Exercise
Two lines mark the range in the entries below: the one holding "If you need" and the one holding "- Make sure". Set down those two and all lines between them, exactly.

Top of Source data

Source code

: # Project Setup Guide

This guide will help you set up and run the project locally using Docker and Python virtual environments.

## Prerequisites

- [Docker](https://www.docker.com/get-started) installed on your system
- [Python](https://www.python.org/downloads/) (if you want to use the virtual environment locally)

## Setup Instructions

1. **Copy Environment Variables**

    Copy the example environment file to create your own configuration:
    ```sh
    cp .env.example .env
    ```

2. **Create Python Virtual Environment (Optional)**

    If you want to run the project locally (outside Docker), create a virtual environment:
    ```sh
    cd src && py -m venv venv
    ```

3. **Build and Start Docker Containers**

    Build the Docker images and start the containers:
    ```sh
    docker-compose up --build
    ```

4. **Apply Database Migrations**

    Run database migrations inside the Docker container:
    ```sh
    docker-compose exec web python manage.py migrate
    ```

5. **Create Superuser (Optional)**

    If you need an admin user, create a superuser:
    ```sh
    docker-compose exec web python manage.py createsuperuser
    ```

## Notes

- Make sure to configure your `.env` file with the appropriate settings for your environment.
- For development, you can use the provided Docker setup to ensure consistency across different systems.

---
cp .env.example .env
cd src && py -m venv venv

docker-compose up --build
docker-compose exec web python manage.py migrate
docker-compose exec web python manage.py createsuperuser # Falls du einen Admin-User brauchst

Bottom of Source data

Reply to the exercise
    If you need an admin user, create a superuser:
    ```sh
    docker-compose exec web python manage.py createsuperuser
    ```

## Notes

- Make sure to configure your `.env` file with the appropriate settings for your environment.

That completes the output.